PROBLEM >> Pull every line from the records that has the word "Laurent" in it.

Entries taken from a collection >>
== Segment start ==

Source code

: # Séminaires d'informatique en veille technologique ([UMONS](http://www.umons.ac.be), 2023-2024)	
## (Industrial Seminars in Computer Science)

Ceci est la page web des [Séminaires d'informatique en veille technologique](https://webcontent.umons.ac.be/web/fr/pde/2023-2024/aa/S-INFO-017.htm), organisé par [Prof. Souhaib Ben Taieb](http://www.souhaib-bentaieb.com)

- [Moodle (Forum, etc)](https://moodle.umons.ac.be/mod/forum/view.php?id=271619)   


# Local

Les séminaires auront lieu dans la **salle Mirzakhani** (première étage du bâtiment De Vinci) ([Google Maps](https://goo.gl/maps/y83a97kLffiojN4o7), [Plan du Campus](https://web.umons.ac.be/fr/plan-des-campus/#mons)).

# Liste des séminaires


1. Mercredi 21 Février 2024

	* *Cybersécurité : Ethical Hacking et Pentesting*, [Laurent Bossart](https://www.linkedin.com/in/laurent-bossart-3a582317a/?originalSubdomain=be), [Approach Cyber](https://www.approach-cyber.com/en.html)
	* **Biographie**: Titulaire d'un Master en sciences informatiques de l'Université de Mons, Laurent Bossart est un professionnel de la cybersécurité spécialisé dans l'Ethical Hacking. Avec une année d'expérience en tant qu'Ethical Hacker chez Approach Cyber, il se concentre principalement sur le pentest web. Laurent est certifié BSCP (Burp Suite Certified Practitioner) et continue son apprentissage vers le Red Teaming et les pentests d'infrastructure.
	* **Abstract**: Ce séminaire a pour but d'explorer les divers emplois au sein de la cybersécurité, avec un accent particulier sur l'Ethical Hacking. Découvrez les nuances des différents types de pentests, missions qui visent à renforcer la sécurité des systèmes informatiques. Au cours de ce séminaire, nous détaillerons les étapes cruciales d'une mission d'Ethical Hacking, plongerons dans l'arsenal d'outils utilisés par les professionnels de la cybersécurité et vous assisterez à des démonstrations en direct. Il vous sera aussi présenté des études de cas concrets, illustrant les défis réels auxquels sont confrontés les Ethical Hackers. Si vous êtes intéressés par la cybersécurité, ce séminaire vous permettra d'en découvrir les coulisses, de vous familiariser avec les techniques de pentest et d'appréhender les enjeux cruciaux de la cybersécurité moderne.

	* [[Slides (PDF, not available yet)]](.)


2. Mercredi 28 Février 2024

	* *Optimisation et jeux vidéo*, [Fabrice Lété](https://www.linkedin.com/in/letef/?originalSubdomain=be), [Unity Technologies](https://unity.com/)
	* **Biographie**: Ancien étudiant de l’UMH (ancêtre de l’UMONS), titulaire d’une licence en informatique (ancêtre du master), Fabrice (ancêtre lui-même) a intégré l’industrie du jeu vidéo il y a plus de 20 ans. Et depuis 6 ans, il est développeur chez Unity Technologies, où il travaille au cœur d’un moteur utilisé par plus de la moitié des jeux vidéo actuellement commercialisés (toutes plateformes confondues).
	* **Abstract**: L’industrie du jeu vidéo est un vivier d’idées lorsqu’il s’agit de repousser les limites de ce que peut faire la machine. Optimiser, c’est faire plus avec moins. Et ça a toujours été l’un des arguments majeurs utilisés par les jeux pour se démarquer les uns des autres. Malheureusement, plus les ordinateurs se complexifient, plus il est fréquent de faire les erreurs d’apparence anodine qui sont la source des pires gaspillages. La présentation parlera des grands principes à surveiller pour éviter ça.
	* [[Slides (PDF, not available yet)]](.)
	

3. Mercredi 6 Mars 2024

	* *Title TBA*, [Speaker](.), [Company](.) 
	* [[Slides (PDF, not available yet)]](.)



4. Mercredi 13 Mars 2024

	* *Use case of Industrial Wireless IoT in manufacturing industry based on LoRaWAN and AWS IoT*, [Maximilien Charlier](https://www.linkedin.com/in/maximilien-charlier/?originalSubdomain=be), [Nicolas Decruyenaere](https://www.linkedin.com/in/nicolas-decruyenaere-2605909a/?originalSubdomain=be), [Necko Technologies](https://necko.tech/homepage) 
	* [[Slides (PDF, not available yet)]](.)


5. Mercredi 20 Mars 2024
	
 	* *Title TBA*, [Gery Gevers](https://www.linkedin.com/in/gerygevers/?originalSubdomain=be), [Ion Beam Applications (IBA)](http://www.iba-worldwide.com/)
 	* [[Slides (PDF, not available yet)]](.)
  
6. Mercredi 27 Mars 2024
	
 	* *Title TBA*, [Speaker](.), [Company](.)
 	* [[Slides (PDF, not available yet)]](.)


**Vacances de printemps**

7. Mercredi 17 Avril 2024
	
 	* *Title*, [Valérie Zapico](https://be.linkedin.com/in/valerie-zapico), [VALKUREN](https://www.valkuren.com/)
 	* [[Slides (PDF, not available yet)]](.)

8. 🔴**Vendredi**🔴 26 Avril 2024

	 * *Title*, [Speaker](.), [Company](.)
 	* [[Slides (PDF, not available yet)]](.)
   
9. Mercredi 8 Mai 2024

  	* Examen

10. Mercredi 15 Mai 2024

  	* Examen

== Segment end ==

REPLY >>
	* *Cybersécurité : Ethical Hacking et Pentesting*, [Laurent Bossart](https://www.linkedin.com/in/laurent-bossart-3a582317a/?originalSubdomain=be), [Approach Cyber](https://www.approach-cyber.com/en.html)
	* **Biographie**: Titulaire d'un Master en sciences informatiques de l'Université de Mons, Laurent Bossart est un professionnel de la cybersécurité spécialisé dans l'Ethical Hacking. Avec une année d'expérience en tant qu'Ethical Hacker chez Approach Cyber, il se concentre principalement sur le pentest web. Laurent est certifié BSCP (Burp Suite Certified Practitioner) et continue son apprentissage vers le Red Teaming et les pentests d'infrastructure.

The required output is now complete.